Starry stonewort is Minnesota's newest aquatic invasive horror story — a spidery, grass-like algae that likes high-quality water, destroys prime fish spawning habitat and forms dense mats that choke out native vegetation and tangle up boat propellers.
It's out there now, growing under the ice. By the state's official count, the algae has spread to 17 lakes and the Mississippi River since it was first discovered in Minnesota on Lake Koronis in 2015.
The algae doesn't go dormant in winter, said Kate Hagsten, plants director with the Leech Lake Band of Ojibwe's Division of Resource Management.
"It just kind of falls to the bottom," she said.

Even as the snow flies, a new effort is underway to contain the destructive invasive species, as crews in Cass County last week installed four new boat decontamination stations on Lake Winnibigoshish and Cass Lake.

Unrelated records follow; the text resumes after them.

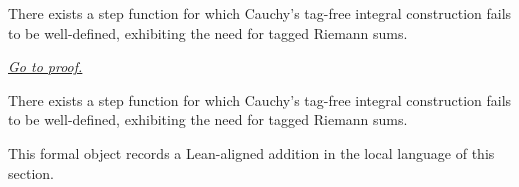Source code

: \begin{dependencies}
\NoLocalDependencies
\end{dependencies}
\begin{theorem}
\label{thm:cauchy-step-function-failure-witness}
There exists a step function for which Cauchy's tag-free integral construction fails to be well-defined, exhibiting the need for tagged Riemann sums.

\smallskip
\noindent
\hyperref[prf:cauchy-step-function-failure-witness]{\textit{Go to proof.}}
\end{theorem}

\begin{remark*}
There exists a step function for which Cauchy's tag-free integral construction fails to be well-defined, exhibiting the need for tagged Riemann sums.
\end{remark*}

\begin{remark*}[Interpretation]
This formal object records a Lean-aligned addition in the local language of this section.
\end{remark*}

\begin{dependencies}
\NoLocalDependencies
\end{dependencies}

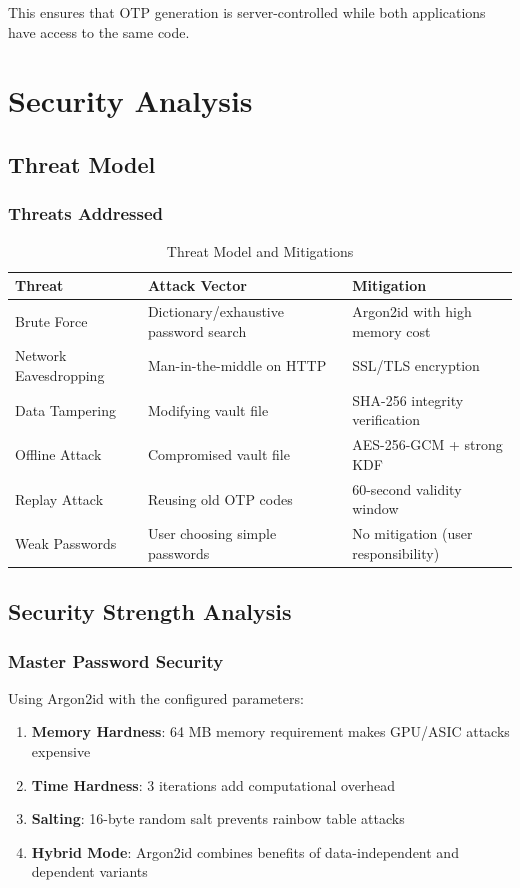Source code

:\documentclass[12pt,a4paper]{report}
\begin{document}
This ensures that OTP generation is server-controlled while both applications have access to the same code.

\chapter{Security Analysis}

\section{Threat Model}

\subsection{Threats Addressed}

\begin{table}[H]
\centering
\begin{tabular}{|p{3cm}|p{4cm}|p{4cm}|}
\hline
\textbf{Threat} & \textbf{Attack Vector} & \textbf{Mitigation} \\
\hline
Brute Force & Dictionary/exhaustive password search & Argon2id with high memory cost \\
Network Eavesdropping & Man-in-the-middle on HTTP & SSL/TLS encryption \\
Data Tampering & Modifying vault file & SHA-256 integrity verification \\
Offline Attack & Compromised vault file & AES-256-GCM + strong KDF \\
Replay Attack & Reusing old OTP codes & 60-second validity window \\
Weak Passwords & User choosing simple passwords & No mitigation (user responsibility) \\
\hline
\end{tabular}
\caption{Threat Model and Mitigations}
\end{table}

\section{Security Strength Analysis}

\subsection{Master Password Security}

Using Argon2id with the configured parameters:

\begin{enumerate}
    \item \textbf{Memory Hardness}: 64 MB memory requirement makes GPU/ASIC attacks expensive
    \item \textbf{Time Hardness}: 3 iterations add computational overhead
    \item \textbf{Salting}: 16-byte random salt prevents rainbow table attacks
    \item \textbf{Hybrid Mode}: Argon2id combines benefits of data-independent and dependent variants
\end{enumerate}
\end{document}
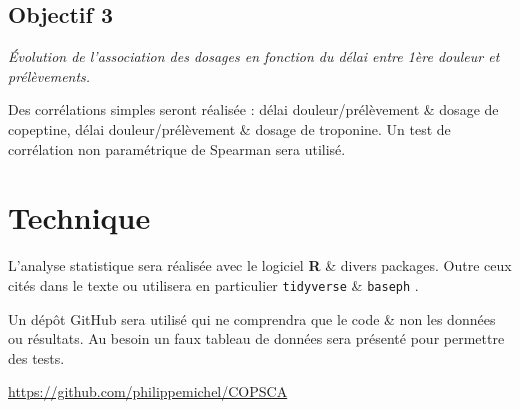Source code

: \documentclass[
  a4paperpaper,
  french,
  oneside,
  open=any]{scrreprt}
\begin{document}
\hypertarget{objectif-3}{%
\section{Objectif 3}\label{objectif-3}}

\emph{Évolution de l'association des dosages en fonction du délai entre
1ère douleur et prélèvements.}

Des corrélations simples seront réalisée : délai douleur/prélèvement \&
dosage de copeptine, délai douleur/prélèvement \& dosage de troponine.
Un test de corrélation non paramétrique de Spearman sera utilisé.

\hypertarget{technique}{%
\chapter{Technique}\label{technique}}

L'analyse statistique sera réalisée avec le logiciel
\textbf{R}\autocite{rstat} \& divers packages. Outre ceux cités dans le
texte ou utilisera en particulier \texttt{tidyverse} \autocite{tidy} \&
\texttt{baseph} \autocite{baseph}.

Un dépôt GitHub sera utilisé qui ne comprendra que le code \& non les
données ou résultats. Au besoin un faux tableau de données sera présenté
pour permettre des tests.

\url{https://github.com/philippemichel/COPSCA}


\printbibliography
\end{document}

They're the first of 28 self-service boat cleaning kiosks going in around the state, part of a $1 million "Stop Starry" project to control the algae.
The rest will be deployed by spring "so that they're ready to go for open water," said Jeff Forester, executive director of Minnesota Lakes & Rivers Advocates. They'll be installed on infested lakes in Beltrami, Itasca, Meeker, Stearns, Pope and Wright counties.
Forester's group bought the cleaning stations with a $1 million grant from Minnesota's lottery-funded Environment and Natural Resources Trust Fund, and it's giving them to local groups and governments to install.
"I think it will definitely reduce the risk," Forester said.